Required action — In the material below, the required lines run from the one containing "(Node Package Manager)." through the one containing "## Next Steps". Copy those lines exactly, ends included, and nothing else.

Given records —

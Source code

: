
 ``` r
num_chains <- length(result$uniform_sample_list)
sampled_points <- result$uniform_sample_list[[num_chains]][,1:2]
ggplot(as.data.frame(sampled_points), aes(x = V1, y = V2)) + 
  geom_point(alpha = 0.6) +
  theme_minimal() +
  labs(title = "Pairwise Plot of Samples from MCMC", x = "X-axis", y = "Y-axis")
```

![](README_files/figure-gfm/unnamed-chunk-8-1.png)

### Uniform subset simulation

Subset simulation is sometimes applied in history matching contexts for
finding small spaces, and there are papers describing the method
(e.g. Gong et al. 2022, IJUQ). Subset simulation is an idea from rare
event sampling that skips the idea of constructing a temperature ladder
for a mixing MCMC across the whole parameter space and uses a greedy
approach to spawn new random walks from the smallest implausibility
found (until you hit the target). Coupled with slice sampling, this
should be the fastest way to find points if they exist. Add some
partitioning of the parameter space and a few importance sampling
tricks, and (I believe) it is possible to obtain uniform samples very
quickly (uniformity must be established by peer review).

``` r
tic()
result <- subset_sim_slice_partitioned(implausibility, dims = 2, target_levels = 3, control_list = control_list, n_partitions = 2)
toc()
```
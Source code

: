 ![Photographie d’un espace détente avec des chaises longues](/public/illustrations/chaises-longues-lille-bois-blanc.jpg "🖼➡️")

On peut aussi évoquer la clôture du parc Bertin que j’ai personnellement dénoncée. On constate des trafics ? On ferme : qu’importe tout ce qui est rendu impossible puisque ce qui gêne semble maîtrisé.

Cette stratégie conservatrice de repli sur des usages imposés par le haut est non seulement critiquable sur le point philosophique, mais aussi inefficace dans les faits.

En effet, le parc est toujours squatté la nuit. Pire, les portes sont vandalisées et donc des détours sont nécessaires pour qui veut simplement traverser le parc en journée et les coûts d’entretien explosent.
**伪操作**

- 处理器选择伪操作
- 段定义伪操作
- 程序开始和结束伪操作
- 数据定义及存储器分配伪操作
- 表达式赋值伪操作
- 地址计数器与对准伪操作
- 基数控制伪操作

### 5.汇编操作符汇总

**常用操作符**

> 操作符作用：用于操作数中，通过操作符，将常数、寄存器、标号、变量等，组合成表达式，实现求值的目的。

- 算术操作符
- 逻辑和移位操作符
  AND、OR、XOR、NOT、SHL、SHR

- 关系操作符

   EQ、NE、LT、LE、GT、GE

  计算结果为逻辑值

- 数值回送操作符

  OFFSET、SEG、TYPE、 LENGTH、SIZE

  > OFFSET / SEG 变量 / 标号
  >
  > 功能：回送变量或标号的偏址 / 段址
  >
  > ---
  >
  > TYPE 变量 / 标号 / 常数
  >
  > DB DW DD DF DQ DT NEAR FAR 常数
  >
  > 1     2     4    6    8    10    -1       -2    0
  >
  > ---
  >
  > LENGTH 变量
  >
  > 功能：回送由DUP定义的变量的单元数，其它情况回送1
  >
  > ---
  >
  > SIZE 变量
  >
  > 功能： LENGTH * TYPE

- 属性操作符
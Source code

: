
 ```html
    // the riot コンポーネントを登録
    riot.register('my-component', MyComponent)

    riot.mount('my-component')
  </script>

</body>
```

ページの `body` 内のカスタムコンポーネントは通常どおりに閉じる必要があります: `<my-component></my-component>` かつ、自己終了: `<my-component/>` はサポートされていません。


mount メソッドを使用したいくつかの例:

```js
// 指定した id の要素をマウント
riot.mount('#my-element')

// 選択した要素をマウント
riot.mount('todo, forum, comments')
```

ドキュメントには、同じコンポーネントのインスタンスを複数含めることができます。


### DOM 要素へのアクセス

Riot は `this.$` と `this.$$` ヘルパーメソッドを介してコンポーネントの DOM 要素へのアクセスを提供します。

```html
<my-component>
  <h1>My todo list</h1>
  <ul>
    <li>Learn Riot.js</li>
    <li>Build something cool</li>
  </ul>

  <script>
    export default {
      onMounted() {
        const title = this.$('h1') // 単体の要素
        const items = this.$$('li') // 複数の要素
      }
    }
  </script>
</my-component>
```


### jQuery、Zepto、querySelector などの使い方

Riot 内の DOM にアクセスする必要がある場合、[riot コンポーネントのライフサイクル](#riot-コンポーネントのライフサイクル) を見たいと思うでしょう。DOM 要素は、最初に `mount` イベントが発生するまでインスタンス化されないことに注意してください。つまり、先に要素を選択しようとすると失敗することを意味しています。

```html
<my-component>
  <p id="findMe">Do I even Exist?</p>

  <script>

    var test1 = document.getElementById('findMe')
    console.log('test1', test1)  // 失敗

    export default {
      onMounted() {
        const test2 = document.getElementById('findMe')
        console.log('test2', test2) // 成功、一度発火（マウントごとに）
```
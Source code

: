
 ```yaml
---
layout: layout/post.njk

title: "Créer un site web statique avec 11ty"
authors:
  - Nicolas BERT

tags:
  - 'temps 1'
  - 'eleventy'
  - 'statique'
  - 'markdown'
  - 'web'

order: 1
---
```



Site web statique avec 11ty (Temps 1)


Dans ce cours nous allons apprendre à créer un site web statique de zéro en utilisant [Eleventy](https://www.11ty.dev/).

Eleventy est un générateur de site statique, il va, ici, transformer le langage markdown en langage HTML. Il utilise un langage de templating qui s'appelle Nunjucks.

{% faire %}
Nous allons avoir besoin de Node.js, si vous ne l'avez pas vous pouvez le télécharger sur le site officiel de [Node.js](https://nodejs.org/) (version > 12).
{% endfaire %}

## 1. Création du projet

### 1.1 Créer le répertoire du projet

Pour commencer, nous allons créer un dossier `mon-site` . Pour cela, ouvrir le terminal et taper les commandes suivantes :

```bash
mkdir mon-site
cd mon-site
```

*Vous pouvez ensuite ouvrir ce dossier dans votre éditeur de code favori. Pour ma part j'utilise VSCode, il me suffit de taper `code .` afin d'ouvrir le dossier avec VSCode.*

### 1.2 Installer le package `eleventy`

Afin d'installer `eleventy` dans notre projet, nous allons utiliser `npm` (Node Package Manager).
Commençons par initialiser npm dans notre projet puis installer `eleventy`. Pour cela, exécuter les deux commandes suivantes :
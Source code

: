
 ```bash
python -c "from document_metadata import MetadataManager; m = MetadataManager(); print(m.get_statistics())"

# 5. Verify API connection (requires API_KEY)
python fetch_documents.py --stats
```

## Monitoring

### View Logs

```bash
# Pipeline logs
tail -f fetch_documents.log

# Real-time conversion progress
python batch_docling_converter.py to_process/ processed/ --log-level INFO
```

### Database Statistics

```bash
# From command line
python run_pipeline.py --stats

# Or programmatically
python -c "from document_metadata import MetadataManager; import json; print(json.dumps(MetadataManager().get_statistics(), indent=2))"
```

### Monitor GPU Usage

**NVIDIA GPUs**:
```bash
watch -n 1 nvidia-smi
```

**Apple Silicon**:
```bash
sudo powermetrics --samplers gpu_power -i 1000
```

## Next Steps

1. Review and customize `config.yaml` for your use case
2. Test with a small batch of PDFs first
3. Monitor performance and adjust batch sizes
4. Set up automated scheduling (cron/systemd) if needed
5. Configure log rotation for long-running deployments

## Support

Result —
Afin d'installer `eleventy` dans notre projet, nous allons utiliser `npm` (Node Package Manager).
Commençons par initialiser npm dans notre projet puis installer `eleventy`. Pour cela, exécuter les deux commandes suivantes :
Source code

:
 ```bash
python -c "from document_metadata import MetadataManager; m = MetadataManager(); print(m.get_statistics())"

# 5. Verify API connection (requires API_KEY)
python fetch_documents.py --stats
```

## Monitoring

### View Logs

```bash
# Pipeline logs
tail -f fetch_documents.log

# Real-time conversion progress
python batch_docling_converter.py to_process/ processed/ --log-level INFO
```

### Database Statistics

```bash
# From command line
python run_pipeline.py --stats

# Or programmatically
python -c "from document_metadata import MetadataManager; import json; print(json.dumps(MetadataManager().get_statistics(), indent=2))"
```

### Monitor GPU Usage

**NVIDIA GPUs**:
```bash
watch -n 1 nvidia-smi
```

**Apple Silicon**:
```bash
sudo powermetrics --samplers gpu_power -i 1000
```

## Next Steps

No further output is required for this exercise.